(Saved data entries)
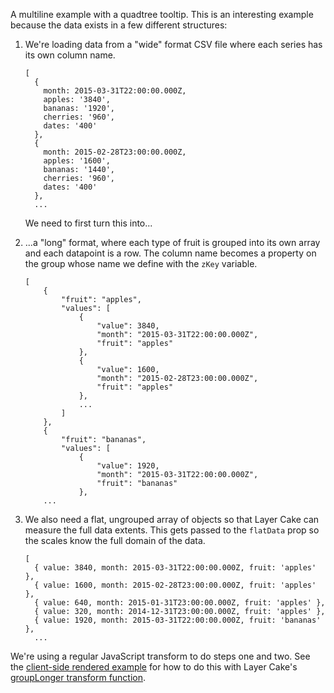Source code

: A multiline example with a quadtree tooltip. This is an interesting example because the data exists in a few different structures:

1. We're loading data from a "wide" format CSV file  where each series has its own column name.
   ```
   [
     {
       month: 2015-03-31T22:00:00.000Z,
       apples: '3840',
       bananas: '1920',
       cherries: '960',
       dates: '400'
     },
     {
       month: 2015-02-28T23:00:00.000Z,
       apples: '1600',
       bananas: '1440',
       cherries: '960',
       dates: '400'
     },
     ...
   ```
   We need to first turn this into...

2. ...a "long" format, where each type of fruit is grouped into its own array and each datapoint is a row. The column name becomes a property on the group whose name we define with the `zKey` variable.
   ```
   [
       {
           "fruit": "apples",
           "values": [
               {
                   "value": 3840,
                   "month": "2015-03-31T22:00:00.000Z",
                   "fruit": "apples"
               },
               {
                   "value": 1600,
                   "month": "2015-02-28T23:00:00.000Z",
                   "fruit": "apples"
               },
               ...
           ]
       },
       {
           "fruit": "bananas",
           "values": [
               {
                   "value": 1920,
                   "month": "2015-03-31T22:00:00.000Z",
                   "fruit": "bananas"
               },
       ...
   ```

3. We also need a flat, ungrouped array of objects so that Layer Cake can measure the full data extents. This gets passed to the `flatData` prop so the scales know the full domain of the data.
   ```
   [
     { value: 3840, month: 2015-03-31T22:00:00.000Z, fruit: 'apples' },
     { value: 1600, month: 2015-02-28T23:00:00.000Z, fruit: 'apples' },
     { value: 640, month: 2015-01-31T23:00:00.000Z, fruit: 'apples' },
     { value: 320, month: 2014-12-31T23:00:00.000Z, fruit: 'apples' },
     { value: 1920, month: 2015-03-31T22:00:00.000Z, fruit: 'bananas' },
     ...
   ```
We're using a regular JavaScript transform to do steps one and two. See the [client-side rendered example](https://layercake.graphics/example/MultiLine) for how to do this with Layer Cake's [groupLonger transform function](https://layercake.graphics/guide#grouplonger).
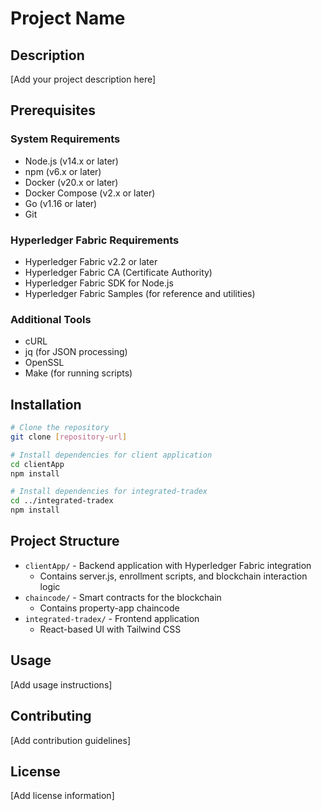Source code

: # Project Name

## Description
[Add your project description here]

## Prerequisites
### System Requirements
- Node.js (v14.x or later)
- npm (v6.x or later)
- Docker (v20.x or later)
- Docker Compose (v2.x or later)
- Go (v1.16 or later)
- Git

### Hyperledger Fabric Requirements
- Hyperledger Fabric v2.2 or later
- Hyperledger Fabric CA (Certificate Authority)
- Hyperledger Fabric SDK for Node.js
- Hyperledger Fabric Samples (for reference and utilities)

### Additional Tools
- cURL
- jq (for JSON processing)
- OpenSSL
- Make (for running scripts)

## Installation
```bash
# Clone the repository
git clone [repository-url]

# Install dependencies for client application
cd clientApp
npm install

# Install dependencies for integrated-tradex
cd ../integrated-tradex
npm install
```

## Project Structure
- `clientApp/` - Backend application with Hyperledger Fabric integration
  - Contains server.js, enrollment scripts, and blockchain interaction logic
- `chaincode/` - Smart contracts for the blockchain
  - Contains property-app chaincode
- `integrated-tradex/` - Frontend application
  - React-based UI with Tailwind CSS

## Usage
[Add usage instructions]

## Contributing
[Add contribution guidelines]

## License
[Add license information] 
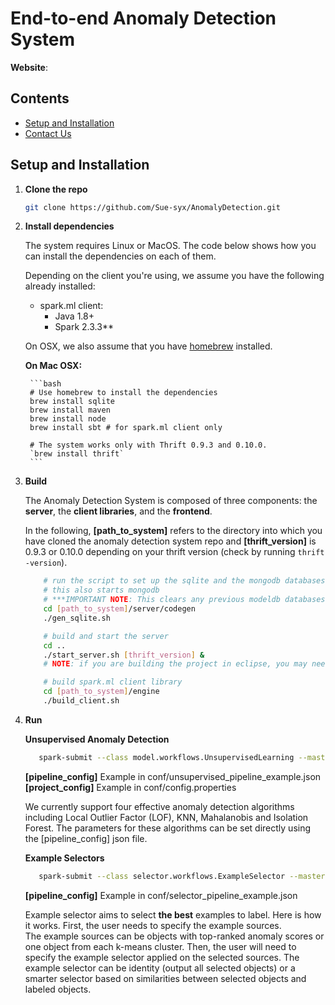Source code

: # End-to-end Anomaly Detection System

**Website**: 

## Contents
- [Setup and Installation](#setup-and-installation)
- [Contact Us](#contact-us)

## Setup and Installation
1. **Clone the repo**
    ```bash
    git clone https://github.com/Sue-syx/AnomalyDetection.git
    ```

2. **Install dependencies**

    The system requires Linux or MacOS. The code below shows how you can install the dependencies on each of them. 
    
    Depending on the client you're using, we assume you have the following already installed:
    - spark.ml client:
        - Java 1.8+
        - Spark 2.3.3\*\*
            
    On OSX, we also assume that you have [homebrew](https://brew.sh/) installed.
        
     **On Mac OSX:**
       
        ```bash
        # Use homebrew to install the dependencies
        brew install sqlite
        brew install maven
        brew install node
        brew install sbt # for spark.ml client only
    
        # The system works only with Thrift 0.9.3 and 0.10.0. 
        `brew install thrift`
        ```
        
3. **Build**

    The Anomaly Detection System is composed of three components: the **server**, the **client libraries**, and the **frontend**.

    In the following, **[path_to_system]** refers to the directory into which you have cloned the anomaly detection system
     repo and **[thrift_version]** is 0.9.3 or 0.10.0 depending on your thrift version (check by running ```thrift -version```).

    ```bash
        # run the script to set up the sqlite and the mongodb databases that modeldb will use
        # this also starts mongodb
        # ***IMPORTANT NOTE: This clears any previous modeldb databases. This should only be done once.***
        cd [path_to_system]/server/codegen
        ./gen_sqlite.sh
    
        # build and start the server
        cd ..
        ./start_server.sh [thrift_version] &
        # NOTE: if you are building the project in eclipse, you may need to uncomment the pluginManagement tags in pom.xml located in the server directory
    
        # build spark.ml client library
        cd [path_to_system]/engine
        ./build_client.sh
    ```

4. **Run**
    
    **Unsupervised Anomaly Detection**
    ```bash
       spark-submit --class model.workflows.UnsupervisedLearning --master [master] [jar_file_path] --json [pipeline_config] --conf [project_config]
    ```
    **[pipeline_config]** Example in conf/unsupervised_pipeline_example.json 
    **[project_config]** Example in conf/config.properties 
    
    We currently support four effective anomaly detection algorithms including Local Outlier Factor (LOF), KNN, Mahalanobis and Isolation Forest. 
    The parameters for these algorithms can be set directly using the [pipeline_config] json file.
     
    **Example Selectors**
    ```bash
       spark-submit --class selector.workflows.ExampleSelector --master [master] [jar_file_path] --json [pipeline_config] --conf [project_config]
    ```
    **[pipeline_config]** Example in conf/selector_pipeline_example.json
    
    Example selector aims to select **the best** examples to label. Here is how it works. First, the user needs to specify the example sources.  
    The example sources can be objects with top-ranked anomaly scores or one object from each k-means cluster. Then, the user will need to specify the
    example selector applied on the selected sources. The example selector can be identity (output all selected objects) or a smarter selector based on 
    similarities between selected objects and labeled objects.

■ **Instructions for the task**: Copy range, inclusive: the line holding "On OSX, we also" to the line holding "In the following, **[path_to_system]**". Reproduce exactly those lines of the records above and no others.

■ **Response**:
    On OSX, we also assume that you have [homebrew](https://brew.sh/) installed.
        
     **On Mac OSX:**
       
        ```bash
        # Use homebrew to install the dependencies
        brew install sqlite
        brew install maven
        brew install node
        brew install sbt # for spark.ml client only
    
        # The system works only with Thrift 0.9.3 and 0.10.0. 
        `brew install thrift`
        ```
        
3. **Build**

    The Anomaly Detection System is composed of three components: the **server**, the **client libraries**, and the **frontend**.

    In the following, **[path_to_system]** refers to the directory into which you have cloned the anomaly detection system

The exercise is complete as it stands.